À minuit, sur les lieux, c’est la sidération. Si le calme est revenu, la tension demeure palpable. Autour d’un feu et d’un narguilé, habitants de Susiya et amis d’Hamdan s’interrogent, la mine grave. Où a-t-il été emmené ? Comment va-t-il ? « À cette heure, ni nous ni son avocat n’avons d’informations sur ce qu’il est advenu de Hamdan » dit Sami, les yeux rivés sur son téléphone dans l’attente de nouvelles. Dans l’obscurité, les silences sont longs, entrecoupés parfois des aboiements des chiens. À une vingtaine de mètres, la voiture des activistes est garée, les pneus crevés. Pare-brise et vitres latérales sont en morceaux. À l’intérieur, sur les sièges couverts de verre brisé, de grosses pierres témoignent de la violence de l’attaque.

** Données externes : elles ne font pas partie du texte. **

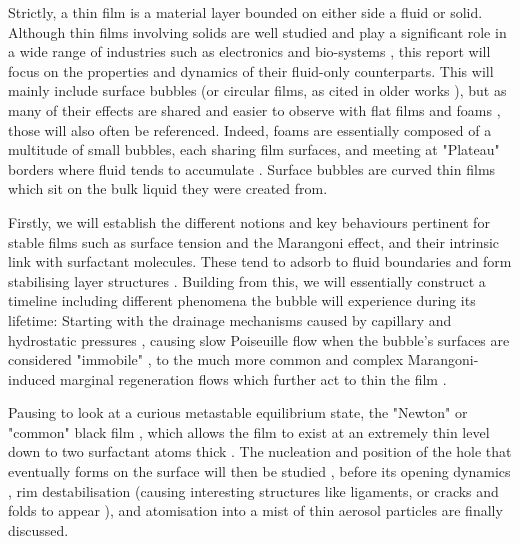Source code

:\documentclass[a4paper,12pt]{article}
\numberwithin{equation}{section}
\numberwithin{figure}{section}
\numberwithin{table}{section}
\begin{document}
Strictly, a thin film is a material layer bounded on either side a fluid or solid. Although thin films involving solids are well studied and play a significant role in a wide range of industries such as electronics and bio-systems \cite{SolidThinFilms}, this report will focus on the properties and dynamics of their fluid-only counterparts. This will mainly include surface bubbles (or circular films, as cited in older works \cite{Vrij1968, VrijDiscussion1966}), but as many of their effects are shared and easier to observe with flat films and foams \cite{Braun2002}, those will also often be referenced. Indeed, foams are essentially composed of a multitude of small bubbles, each sharing film surfaces, and meeting at "Plateau" borders where fluid tends to accumulate \cite{Almgren1976}. Surface bubbles are curved thin films which sit on the bulk liquid they were created from. %

Firstly, we will establish the different notions and key behaviours pertinent for stable films such as surface tension and the Marangoni effect, and their intrinsic link with surfactant molecules. These tend to adsorb to fluid boundaries \cite{Gast1997} and form stabilising layer structures \cite{Mysels1968Nomenclature}. Building from this, we will essentially construct a timeline including different phenomena the bubble will experience during its lifetime: Starting with the drainage mechanisms caused by capillary and hydrostatic pressures \cite{Lhuissier2011}, causing slow Poiseuille flow when the bubble's surfaces are considered "immobile" \cite{Nierstrasz1999, Bruinsma1995, Modini2013}, to the much more common and complex Marangoni-induced marginal regeneration flows which further act to thin the film \cite{Mysels1959Book, Bhamla2017, Bruinsma1995}.

Pausing to look at a curious metastable equilibrium state, the "Newton" or "common" black film \cite{Seung2006}, which allows the film to exist at an extremely thin level down to two surfactant atoms thick \cite{Casteletto2003}. The nucleation and position of the hole that eventually forms on the surface will then be studied \cite{ChampougnyNotBare2016, Debregeas1998}, before its opening dynamics \cite{Culick1960}, rim destabilisation (causing interesting structures like ligaments, or cracks and folds to appear \cite{Bico2015, Lhuissier2009}), and atomisation into a mist of thin aerosol particles \cite{Modini2013} are finally discussed.
\end{document}
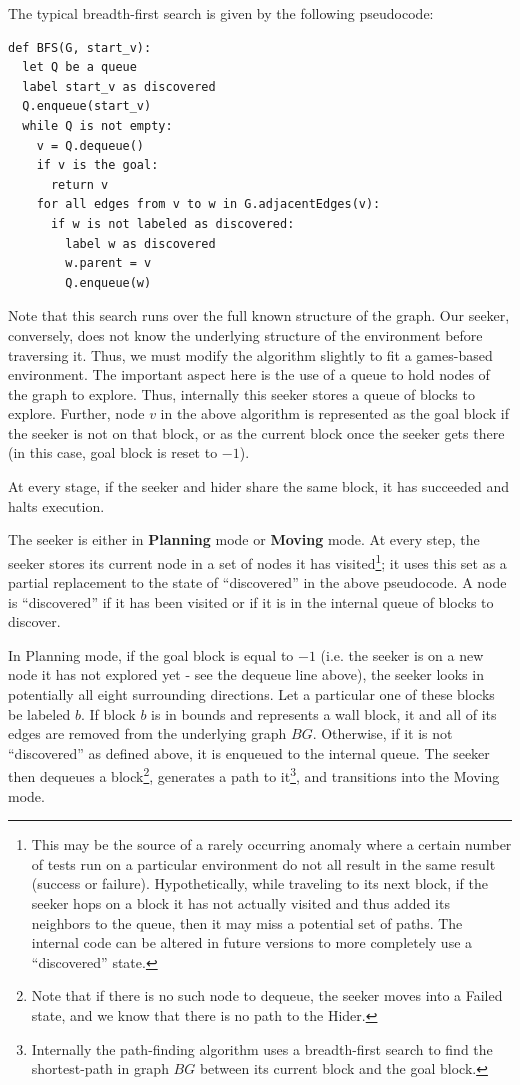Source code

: \documentclass[12pt]{article}
\begin{document}
The typical breadth-first search is given by the following pseudocode:

\begin{lstlisting}
def BFS(G, start_v):
  let Q be a queue
  label start_v as discovered
  Q.enqueue(start_v)
  while Q is not empty:
    v = Q.dequeue()
    if v is the goal:
      return v
    for all edges from v to w in G.adjacentEdges(v):
      if w is not labeled as discovered:
        label w as discovered
        w.parent = v
        Q.enqueue(w)
\end{lstlisting}

Note that this search runs over the full known structure of the graph. Our seeker, conversely, does not know the underlying structure of the environment before traversing it. Thus, we must modify the algorithm slightly to fit a games-based environment. The important aspect here is the use of a queue to hold nodes of the graph to explore. Thus, internally this seeker stores a queue of blocks to explore. Further, node $ v $ in the above algorithm is represented as the goal block if the seeker is not on that block, or as the current block once the seeker gets there (in this case, goal block is reset to $ -1 $). 

At every stage, if the seeker and hider share the same block, it has succeeded and halts execution.

The seeker is either in \textbf{Planning} mode or \textbf{Moving} mode. At every step, the seeker stores its current node in a set of nodes it has visited\footnote{This may be the source of a rarely occurring anomaly where a certain number of tests run on a particular environment do not all result in the same result (success or failure). Hypothetically, while traveling to its next block, if the seeker hops on a block it has not actually visited and thus added its neighbors to the queue, then it may miss a potential set of paths. The internal code can be altered in future versions to more completely use a ``discovered'' state.}; it uses this set as a partial replacement to the state of ``discovered'' in the above pseudocode. A node is ``discovered'' if it has been visited or if it is in the internal queue of blocks to discover.

In Planning mode, if the goal block is equal to $ - 1 $ (i.e. the seeker is on a new node it has not explored yet - see the dequeue line above), the seeker looks in potentially all eight surrounding directions. Let a particular one of these blocks be labeled $ b $. If block $ b $ is in bounds and represents a wall block, it and all of its edges are removed from the underlying graph $ BG $. Otherwise, if it is not ``discovered'' as defined above, it is enqueued to the internal queue. The seeker then dequeues a block\footnote{Note that if there is no such node to dequeue, the seeker moves into a Failed state, and we know that there is no path to the Hider.}, generates a path to it\footnote{Internally the path-finding algorithm uses a breadth-first search to find the shortest-path in graph $ BG $ between its current block and the goal block.}, and transitions into the Moving mode.
\end{document}
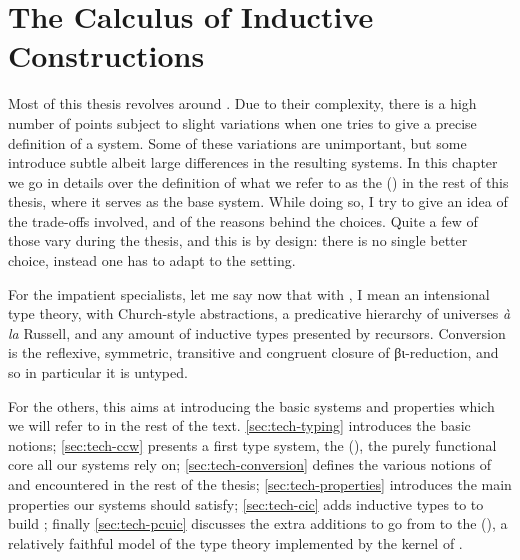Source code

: \chapter{The Calculus of Inductive Constructions}
\label{chap:tech-intro}

\margintoc

Most of this thesis revolves around .
Due to their complexity, there is a high number of
points subject to slight variations
when one tries to give a precise definition of a system.
Some of these variations are unimportant, but some introduce subtle albeit large differences
in the resulting systems. In this chapter we go in details over
the definition of what we refer to as the
 () in the rest of this
thesis, where it serves as the base system.
While doing so, I try to give an idea of the trade-offs involved, and of the reasons
behind the choices. Quite a few of those vary during the thesis,
and this is by design: there is no single better choice,
instead one has to adapt to the setting.

For the impatient specialists, let me say now that with , I
mean an intensional type theory, with Church-style abstractions,
a predicative hierarchy of universes%
\textit{à la} Russell, and any amount of inductive types presented by recursors.
Conversion is the reflexive, symmetric, transitive and congruent
closure of βι-reduction, and so in particular it is untyped.

For the others, this  aims at introducing the basic
systems and properties which we will refer to in the rest of the text.
\cref{sec:tech-typing} introduces the basic notions;
\cref{sec:tech-ccw} presents a first type system,
the  (),
the purely functional core all our systems rely on;
\cref{sec:tech-conversion} defines the various notions of  and
 encountered in the rest of the thesis;
\cref{sec:tech-properties} introduces the main properties our systems should satisfy;
\cref{sec:tech-cic} adds inductive types to  to build
; finally \cref{sec:tech-pcuic} discusses the extra additions to go from
 to the 
(), a relatively faithful model of the type theory implemented by the
kernel of .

Depuis que le documentaire de Hamdan a remporté l’Oscar, les attaques de colons sont de plus en plus nombreuses.

Kassim

Au réveil, les journalistes sont déjà nombreux sur place et défilent devant la porte de la maison d’Hamdan. Au sol, près des roches qui bordent le jardin, et les oliviers, une douille de fusil réfléchit la lumière du soleil. Ces derniers mois, les villages de la vallée de Massafer Yatta, depuis 1967 sous occupation militaire, sont la cible d’attaques répétées de colons et de l’armée israélienne. En 2022, après des années de bataille judiciaire et malgré la mobilisation des habitants, la Cour suprême israélienne a donné son aval à l’expulsion de huit d’entre eux, dans le but d’en faire une zone d’entraînement militaire.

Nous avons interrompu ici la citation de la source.